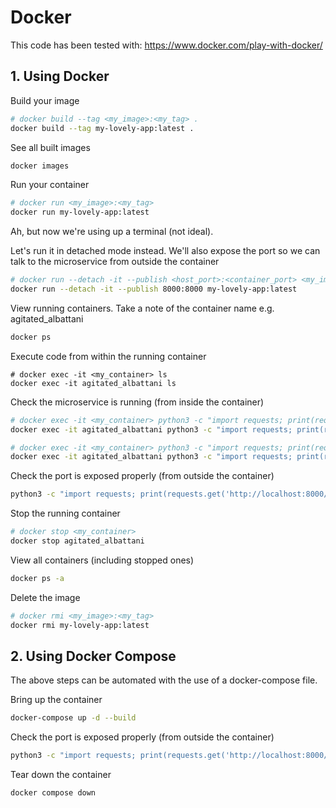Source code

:# Docker

This code has been tested with: https://www.docker.com/play-with-docker/

## 1. Using Docker

Build your image
```bash
# docker build --tag <my_image>:<my_tag> .
docker build --tag my-lovely-app:latest .
```

See all built images
```bash
docker images
```

Run your container
```bash
# docker run <my_image>:<my_tag>
docker run my-lovely-app:latest
```

Ah, but now we're using up a terminal (not ideal).

Let's run it in detached mode instead. We'll also expose the port so we can talk to the microservice from outside the container

```bash
# docker run --detach -it --publish <host_port>:<container_port> <my_image>:<my_tag>
docker run --detach -it --publish 8000:8000 my-lovely-app:latest
```

View running containers. Take a note of the container name e.g. agitated_albattani
```bash
docker ps
```

Execute code from within the running container
```
# docker exec -it <my_container> ls
docker exec -it agitated_albattani ls
```

Check the microservice is running (from inside the container)
```bash
# docker exec -it <my_container> python3 -c "import requests; print(requests.get('http://0.0.0.0:8000/').json())"
docker exec -it agitated_albattani python3 -c "import requests; print(requests.get('http://0.0.0.0:8000/').json())"

# docker exec -it <my_container> python3 -c "import requests; print(requests.get('http://0.0.0.0:8000/check').json())"
docker exec -it agitated_albattani python3 -c "import requests; print(requests.get('http://0.0.0.0:8000/check').json())"
```

Check the port is exposed properly  (from outside the container)
```bash
python3 -c "import requests; print(requests.get('http://localhost:8000/').json())"
```

Stop the running container
```bash
# docker stop <my_container>
docker stop agitated_albattani
```

View all containers (including stopped ones)
```bash
docker ps -a
```

Delete the image
```bash
# docker rmi <my_image>:<my_tag>
docker rmi my-lovely-app:latest
```

## 2. Using Docker Compose

The above steps can be automated with the use of a docker-compose file.

Bring up the container
```bash
docker-compose up -d --build
```

Check the port is exposed properly  (from outside the container)
```bash
python3 -c "import requests; print(requests.get('http://localhost:8000/').json())"
```

Tear down the container
```bash
docker compose down
```
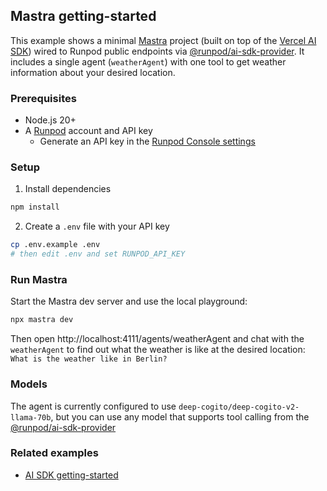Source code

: ## Mastra getting-started

This example shows a minimal [Mastra](https://mastra.ai) project (built on top of the [Vercel AI SDK](https://sdk.vercel.ai)) wired to Runpod public endpoints via [@runpod/ai-sdk-provider](https://www.npmjs.com/package/@runpod/ai-sdk-provider). It includes a single agent (`weatherAgent`) with one tool to get weather information about your desired location.

### Prerequisites

- Node.js 20+
- A [Runpod](https://runpod.io) account and API key
  - Generate an API key in the [Runpod Console settings](https://console.runpod.io/user/settings)

### Setup

1. Install dependencies

```bash
npm install
```

2. Create a `.env` file with your API key

```bash
cp .env.example .env
# then edit .env and set RUNPOD_API_KEY
```

### Run Mastra

Start the Mastra dev server and use the local playground:

```bash
npx mastra dev
```

Then open http://localhost:4111/agents/weatherAgent and chat with the `weatherAgent` to find out what the weather is like at the desired location: `What is the weather like in Berlin?`

### Models

The agent is currently configured to use `deep-cogito/deep-cogito-v2-llama-70b`, but you can use any model that supports tool calling from the [@runpod/ai-sdk-provider](https://www.npmjs.com/package/@runpod/ai-sdk-provider)

### Related examples

- [AI SDK getting-started](https://github.com/runpod/ai-sdk-provider/tree/main/examples/ai-sdk/getting-started)
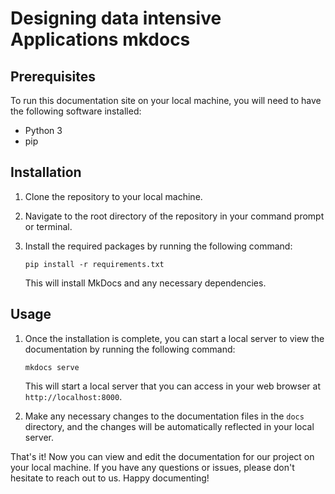 
# Designing data intensive Applications mkdocs



## Prerequisites

To run this documentation site on your local machine, you will need to have the following software installed:

- Python 3
- pip

## Installation

1. Clone the repository to your local machine.
2. Navigate to the root directory of the repository in your command prompt or terminal.
3. Install the required packages by running the following command:

   ```
   pip install -r requirements.txt
   ```

   This will install MkDocs and any necessary dependencies.

## Usage

1. Once the installation is complete, you can start a local server to view the documentation by running the following command:

   ```
   mkdocs serve
   ```

   This will start a local server that you can access in your web browser at `http://localhost:8000`.

2. Make any necessary changes to the documentation files in the `docs` directory, and the changes will be automatically reflected in your local server.

That's it! Now you can view and edit the documentation for our project on your local machine. If you have any questions or issues, please don't hesitate to reach out to us. Happy documenting!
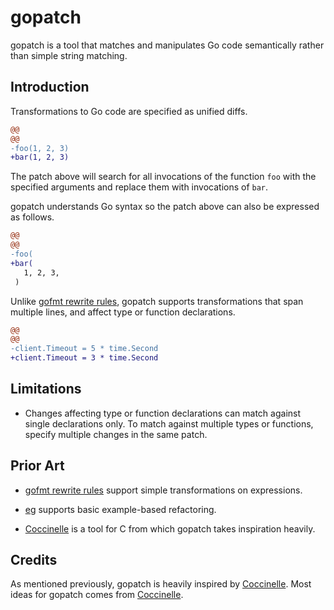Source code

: # gopatch

gopatch is a tool that matches and manipulates Go code semantically rather than
simple string matching.

## Introduction

Transformations to Go code are specified as unified diffs.

```diff
@@
@@
-foo(1, 2, 3)
+bar(1, 2, 3)
```

The patch above will search for all invocations of the function `foo` with the
specified arguments and replace them with invocations of `bar`.

gopatch understands Go syntax so the patch above can also be expressed as
follows.

```diff
@@
@@
-foo(
+bar(
   1, 2, 3,
 )
```

Unlike [gofmt rewrite rules], gopatch supports transformations that span
multiple lines, and affect type or function declarations.

  [gofmt rewrite rules]: https://golang.org/cmd/gofmt/

```diff
@@
@@
-client.Timeout = 5 * time.Second
+client.Timeout = 3 * time.Second
```

## Limitations

- Changes affecting type or function declarations can match against single
  declarations only. To match against multiple types or functions, specify
  multiple changes in the same patch.

## Prior Art

- [gofmt rewrite rules] support simple transformations on expressions.
- [eg] supports basic example-based refactoring.
- [Coccinelle] is a tool for C from which gopatch takes inspiration heavily.

  [eg]: https://godoc.org/golang.org/x/tools/cmd/eg
  [Coccinelle]: http://coccinelle.lip6.fr/documentation.php

## Credits

As mentioned previously, gopatch is heavily inspired by [Coccinelle]. Most
ideas for gopatch comes from [Coccinelle].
***
Exercise prompt:
Images must not appear; print each record precisely as it reads.

Solution below:
Source code

:# Docker

This code has been tested with: https://www.docker.com/play-with-docker/

## 1. Using Docker

Build your image
```bash
# docker build --tag <my_image>:<my_tag> .
docker build --tag my-lovely-app:latest .
```

See all built images
```bash
docker images
```

Run your container
```bash
# docker run <my_image>:<my_tag>
docker run my-lovely-app:latest
```

Ah, but now we're using up a terminal (not ideal).

Let's run it in detached mode instead. We'll also expose the port so we can talk to the microservice from outside the container

```bash
# docker run --detach -it --publish <host_port>:<container_port> <my_image>:<my_tag>
docker run --detach -it --publish 8000:8000 my-lovely-app:latest
```

View running containers. Take a note of the container name e.g. agitated_albattani
```bash
docker ps
```

Execute code from within the running container
```
# docker exec -it <my_container> ls
docker exec -it agitated_albattani ls
```

Check the microservice is running (from inside the container)
```bash
# docker exec -it <my_container> python3 -c "import requests; print(requests.get('http://0.0.0.0:8000/').json())"
docker exec -it agitated_albattani python3 -c "import requests; print(requests.get('http://0.0.0.0:8000/').json())"

# docker exec -it <my_container> python3 -c "import requests; print(requests.get('http://0.0.0.0:8000/check').json())"
docker exec -it agitated_albattani python3 -c "import requests; print(requests.get('http://0.0.0.0:8000/check').json())"
```

Check the port is exposed properly  (from outside the container)
```bash
python3 -c "import requests; print(requests.get('http://localhost:8000/').json())"
```

Stop the running container
```bash
# docker stop <my_container>
docker stop agitated_albattani
```

View all containers (including stopped ones)
```bash
docker ps -a
```

Delete the image
```bash
# docker rmi <my_image>:<my_tag>
docker rmi my-lovely-app:latest
```

## 2. Using Docker Compose

The above steps can be automated with the use of a docker-compose file.

Bring up the container
```bash
docker-compose up -d --build
```

Check the port is exposed properly  (from outside the container)
```bash
python3 -c "import requests; print(requests.get('http://localhost:8000/').json())"
```

Tear down the container
```bash
docker compose down
```
Source code

: ## Mastra getting-started

This example shows a minimal [Mastra](https://mastra.ai) project (built on top of the [Vercel AI SDK](https://sdk.vercel.ai)) wired to Runpod public endpoints via [@runpod/ai-sdk-provider](https://www.npmjs.com/package/@runpod/ai-sdk-provider). It includes a single agent (`weatherAgent`) with one tool to get weather information about your desired location.

### Prerequisites

- Node.js 20+
- A [Runpod](https://runpod.io) account and API key
  - Generate an API key in the [Runpod Console settings](https://console.runpod.io/user/settings)

### Setup

1. Install dependencies

```bash
npm install
```

2. Create a `.env` file with your API key

```bash
cp .env.example .env
# then edit .env and set RUNPOD_API_KEY
```

### Run Mastra

Start the Mastra dev server and use the local playground:

```bash
npx mastra dev
```

Then open http://localhost:4111/agents/weatherAgent and chat with the `weatherAgent` to find out what the weather is like at the desired location: `What is the weather like in Berlin?`

### Models

The agent is currently configured to use `deep-cogito/deep-cogito-v2-llama-70b`, but you can use any model that supports tool calling from the [@runpod/ai-sdk-provider](https://www.npmjs.com/package/@runpod/ai-sdk-provider)

### Related examples

- [AI SDK getting-started](https://github.com/runpod/ai-sdk-provider/tree/main/examples/ai-sdk/getting-started)
# Designing data intensive Applications mkdocs



## Prerequisites

To run this documentation site on your local machine, you will need to have the following software installed:

- Python 3
- pip

## Installation

1. Clone the repository to your local machine.
2. Navigate to the root directory of the repository in your command prompt or terminal.
3. Install the required packages by running the following command:

   ```
   pip install -r requirements.txt
   ```

   This will install MkDocs and any necessary dependencies.

## Usage

1. Once the installation is complete, you can start a local server to view the documentation by running the following command:

   ```
   mkdocs serve
   ```

   This will start a local server that you can access in your web browser at `http://localhost:8000`.

2. Make any necessary changes to the documentation files in the `docs` directory, and the changes will be automatically reflected in your local server.

That's it! Now you can view and edit the documentation for our project on your local machine. If you have any questions or issues, please don't hesitate to reach out to us. Happy documenting!
Source code

: # gopatch

gopatch is a tool that matches and manipulates Go code semantically rather than
simple string matching.

## Introduction

Transformations to Go code are specified as unified diffs.

```diff
@@
@@
-foo(1, 2, 3)
+bar(1, 2, 3)
```

The patch above will search for all invocations of the function `foo` with the
specified arguments and replace them with invocations of `bar`.

gopatch understands Go syntax so the patch above can also be expressed as
follows.

```diff
@@
@@
-foo(
+bar(
   1, 2, 3,
 )
```

Unlike [gofmt rewrite rules], gopatch supports transformations that span
multiple lines, and affect type or function declarations.

  [gofmt rewrite rules]: https://golang.org/cmd/gofmt/

```diff
@@
@@
-client.Timeout = 5 * time.Second
+client.Timeout = 3 * time.Second
```

## Limitations

- Changes affecting type or function declarations can match against single
  declarations only. To match against multiple types or functions, specify
  multiple changes in the same patch.

## Prior Art

- [gofmt rewrite rules] support simple transformations on expressions.
- [eg] supports basic example-based refactoring.
- [Coccinelle] is a tool for C from which gopatch takes inspiration heavily.

  [eg]: https://godoc.org/golang.org/x/tools/cmd/eg
  [Coccinelle]: http://coccinelle.lip6.fr/documentation.php

## Credits

As mentioned previously, gopatch is heavily inspired by [Coccinelle]. Most
ideas for gopatch comes from [Coccinelle].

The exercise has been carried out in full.